Copy out each line below that has the word "pada" in it.
══ MATERIAL PROVIDED
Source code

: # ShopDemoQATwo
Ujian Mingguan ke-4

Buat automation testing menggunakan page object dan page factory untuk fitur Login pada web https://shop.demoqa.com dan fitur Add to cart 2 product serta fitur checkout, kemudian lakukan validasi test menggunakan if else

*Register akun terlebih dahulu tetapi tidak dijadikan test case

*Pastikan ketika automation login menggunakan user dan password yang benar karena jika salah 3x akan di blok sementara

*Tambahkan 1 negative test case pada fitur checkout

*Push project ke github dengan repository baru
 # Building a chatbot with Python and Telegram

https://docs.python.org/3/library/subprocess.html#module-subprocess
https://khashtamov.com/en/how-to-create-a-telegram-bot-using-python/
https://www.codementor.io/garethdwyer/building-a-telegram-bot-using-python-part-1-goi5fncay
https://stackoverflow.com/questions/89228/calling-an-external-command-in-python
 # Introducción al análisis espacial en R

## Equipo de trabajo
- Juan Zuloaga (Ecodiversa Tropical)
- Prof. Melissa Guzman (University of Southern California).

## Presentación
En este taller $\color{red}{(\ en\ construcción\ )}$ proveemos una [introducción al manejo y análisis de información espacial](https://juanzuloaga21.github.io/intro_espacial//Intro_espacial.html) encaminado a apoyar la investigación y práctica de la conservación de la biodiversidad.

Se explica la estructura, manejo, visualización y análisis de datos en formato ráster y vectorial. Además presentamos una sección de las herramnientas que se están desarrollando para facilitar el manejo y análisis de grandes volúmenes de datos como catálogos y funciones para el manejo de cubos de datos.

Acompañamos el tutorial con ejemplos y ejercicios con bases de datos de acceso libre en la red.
════
#### [REPLY]
Buat automation testing menggunakan page object dan page factory untuk fitur Login pada web https://shop.demoqa.com dan fitur Add to cart 2 product serta fitur checkout, kemudian lakukan validasi test menggunakan if else
*Tambahkan 1 negative test case pada fitur checkout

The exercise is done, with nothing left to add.